- PROBLEM TO WORK ON:
Filter the entries, keeping every line with the string "prediction".

(Plain-text document sources)
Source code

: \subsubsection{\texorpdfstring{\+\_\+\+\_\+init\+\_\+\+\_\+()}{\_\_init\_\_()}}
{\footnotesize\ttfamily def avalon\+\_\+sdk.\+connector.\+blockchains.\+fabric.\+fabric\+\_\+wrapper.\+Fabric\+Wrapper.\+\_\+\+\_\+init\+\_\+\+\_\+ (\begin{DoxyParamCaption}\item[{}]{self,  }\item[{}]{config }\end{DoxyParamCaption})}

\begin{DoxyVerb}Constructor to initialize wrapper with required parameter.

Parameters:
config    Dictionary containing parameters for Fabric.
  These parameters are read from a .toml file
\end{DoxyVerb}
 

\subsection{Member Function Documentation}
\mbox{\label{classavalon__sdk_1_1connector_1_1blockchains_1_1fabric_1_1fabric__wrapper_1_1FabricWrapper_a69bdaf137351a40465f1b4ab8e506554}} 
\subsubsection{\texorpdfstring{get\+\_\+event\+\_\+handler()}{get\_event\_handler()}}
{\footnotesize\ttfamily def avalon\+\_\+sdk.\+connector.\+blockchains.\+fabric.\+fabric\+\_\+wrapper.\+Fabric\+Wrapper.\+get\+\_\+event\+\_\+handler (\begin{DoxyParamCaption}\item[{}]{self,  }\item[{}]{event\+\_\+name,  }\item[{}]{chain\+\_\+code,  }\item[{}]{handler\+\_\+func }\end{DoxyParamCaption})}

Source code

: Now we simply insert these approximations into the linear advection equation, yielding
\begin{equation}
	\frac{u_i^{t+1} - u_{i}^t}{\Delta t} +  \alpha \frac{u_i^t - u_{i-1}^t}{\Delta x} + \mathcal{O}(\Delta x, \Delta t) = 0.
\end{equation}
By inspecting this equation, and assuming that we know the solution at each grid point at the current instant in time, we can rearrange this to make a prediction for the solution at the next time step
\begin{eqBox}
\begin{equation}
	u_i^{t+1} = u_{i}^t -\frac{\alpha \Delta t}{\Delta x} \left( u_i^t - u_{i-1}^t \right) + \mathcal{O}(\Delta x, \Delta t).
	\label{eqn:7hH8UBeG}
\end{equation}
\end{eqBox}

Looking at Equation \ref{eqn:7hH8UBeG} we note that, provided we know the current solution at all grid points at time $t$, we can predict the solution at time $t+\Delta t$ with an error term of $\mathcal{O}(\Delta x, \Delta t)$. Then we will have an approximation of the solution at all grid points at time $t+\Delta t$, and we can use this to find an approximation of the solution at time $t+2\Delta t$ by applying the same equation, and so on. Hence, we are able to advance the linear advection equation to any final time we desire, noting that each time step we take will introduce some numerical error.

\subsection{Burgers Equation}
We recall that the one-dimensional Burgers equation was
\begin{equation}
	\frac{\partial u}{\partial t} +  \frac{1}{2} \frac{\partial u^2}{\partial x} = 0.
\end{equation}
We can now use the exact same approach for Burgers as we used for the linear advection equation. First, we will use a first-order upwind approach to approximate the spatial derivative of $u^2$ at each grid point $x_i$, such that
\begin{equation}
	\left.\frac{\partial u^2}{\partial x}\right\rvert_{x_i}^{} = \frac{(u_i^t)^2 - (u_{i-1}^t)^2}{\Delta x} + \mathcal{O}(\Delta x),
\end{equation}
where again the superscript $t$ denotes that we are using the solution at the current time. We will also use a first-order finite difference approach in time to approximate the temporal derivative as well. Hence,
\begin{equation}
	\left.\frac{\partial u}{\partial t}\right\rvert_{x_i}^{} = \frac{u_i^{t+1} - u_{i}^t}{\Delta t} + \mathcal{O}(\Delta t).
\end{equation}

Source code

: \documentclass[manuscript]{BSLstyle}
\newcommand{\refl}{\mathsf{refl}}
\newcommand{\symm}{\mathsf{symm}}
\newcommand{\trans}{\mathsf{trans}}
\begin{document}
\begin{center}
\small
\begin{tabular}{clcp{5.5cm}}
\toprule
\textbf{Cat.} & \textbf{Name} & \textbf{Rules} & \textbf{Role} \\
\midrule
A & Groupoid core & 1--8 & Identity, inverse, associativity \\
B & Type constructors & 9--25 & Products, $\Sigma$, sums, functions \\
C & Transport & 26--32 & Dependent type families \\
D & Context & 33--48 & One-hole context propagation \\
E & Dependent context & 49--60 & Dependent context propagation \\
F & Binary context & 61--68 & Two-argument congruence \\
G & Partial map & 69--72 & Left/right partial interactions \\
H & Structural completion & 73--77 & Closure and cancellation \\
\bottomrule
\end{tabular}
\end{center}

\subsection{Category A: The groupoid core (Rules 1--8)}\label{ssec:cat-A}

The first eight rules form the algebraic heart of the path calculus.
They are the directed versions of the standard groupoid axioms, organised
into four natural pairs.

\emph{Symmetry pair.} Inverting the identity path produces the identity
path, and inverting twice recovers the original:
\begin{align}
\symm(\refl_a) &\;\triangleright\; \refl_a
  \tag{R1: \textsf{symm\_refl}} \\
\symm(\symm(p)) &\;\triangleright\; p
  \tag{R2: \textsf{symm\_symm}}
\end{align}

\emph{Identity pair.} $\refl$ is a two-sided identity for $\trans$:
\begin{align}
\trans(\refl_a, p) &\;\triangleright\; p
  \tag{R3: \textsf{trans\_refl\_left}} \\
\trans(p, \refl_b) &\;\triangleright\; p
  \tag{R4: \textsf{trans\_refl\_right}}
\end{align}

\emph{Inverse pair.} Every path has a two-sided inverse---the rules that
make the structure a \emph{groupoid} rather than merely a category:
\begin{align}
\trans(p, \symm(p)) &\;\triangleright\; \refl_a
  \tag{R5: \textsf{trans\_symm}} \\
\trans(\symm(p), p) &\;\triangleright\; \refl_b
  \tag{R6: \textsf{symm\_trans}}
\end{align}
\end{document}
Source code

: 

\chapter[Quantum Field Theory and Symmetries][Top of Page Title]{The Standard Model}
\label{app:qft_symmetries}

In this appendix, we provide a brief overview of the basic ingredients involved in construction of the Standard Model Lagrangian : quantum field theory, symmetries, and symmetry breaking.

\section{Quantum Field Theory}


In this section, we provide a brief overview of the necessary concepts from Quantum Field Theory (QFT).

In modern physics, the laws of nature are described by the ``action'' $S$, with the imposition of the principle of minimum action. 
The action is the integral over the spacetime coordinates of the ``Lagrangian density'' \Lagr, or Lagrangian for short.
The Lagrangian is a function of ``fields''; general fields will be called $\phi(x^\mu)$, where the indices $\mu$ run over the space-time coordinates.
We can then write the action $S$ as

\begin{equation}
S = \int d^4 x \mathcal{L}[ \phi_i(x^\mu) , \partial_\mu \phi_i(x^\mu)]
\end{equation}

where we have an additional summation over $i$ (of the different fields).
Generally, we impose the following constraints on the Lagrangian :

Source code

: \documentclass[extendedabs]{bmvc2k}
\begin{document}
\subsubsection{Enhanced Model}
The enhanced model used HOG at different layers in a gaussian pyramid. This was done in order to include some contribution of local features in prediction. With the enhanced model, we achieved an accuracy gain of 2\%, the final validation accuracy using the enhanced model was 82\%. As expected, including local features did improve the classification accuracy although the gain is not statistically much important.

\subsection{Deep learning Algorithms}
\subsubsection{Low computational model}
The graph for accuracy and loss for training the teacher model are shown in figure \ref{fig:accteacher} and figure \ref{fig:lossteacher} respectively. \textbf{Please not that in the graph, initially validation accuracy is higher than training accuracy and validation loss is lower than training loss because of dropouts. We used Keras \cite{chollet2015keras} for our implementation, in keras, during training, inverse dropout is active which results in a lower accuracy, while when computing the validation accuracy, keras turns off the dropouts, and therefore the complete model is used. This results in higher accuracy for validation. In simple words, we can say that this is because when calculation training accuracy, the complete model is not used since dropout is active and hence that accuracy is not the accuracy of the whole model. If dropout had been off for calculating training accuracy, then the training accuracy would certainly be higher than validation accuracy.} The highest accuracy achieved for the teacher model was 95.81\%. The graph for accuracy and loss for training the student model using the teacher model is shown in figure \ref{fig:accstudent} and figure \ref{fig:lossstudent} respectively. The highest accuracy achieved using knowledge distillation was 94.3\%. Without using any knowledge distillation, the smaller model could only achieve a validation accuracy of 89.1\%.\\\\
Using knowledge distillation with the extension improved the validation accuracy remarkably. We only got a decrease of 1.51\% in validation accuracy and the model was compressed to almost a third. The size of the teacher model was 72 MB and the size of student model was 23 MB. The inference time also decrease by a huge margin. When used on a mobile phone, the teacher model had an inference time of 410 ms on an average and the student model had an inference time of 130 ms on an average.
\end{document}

- TASK OUTPUT:
By inspecting this equation, and assuming that we know the solution at each grid point at the current instant in time, we can rearrange this to make a prediction for the solution at the next time step
The enhanced model used HOG at different layers in a gaussian pyramid. This was done in order to include some contribution of local features in prediction. With the enhanced model, we achieved an accuracy gain of 2\%, the final validation accuracy using the enhanced model was 82\%. As expected, including local features did improve the classification accuracy although the gain is not statistically much important.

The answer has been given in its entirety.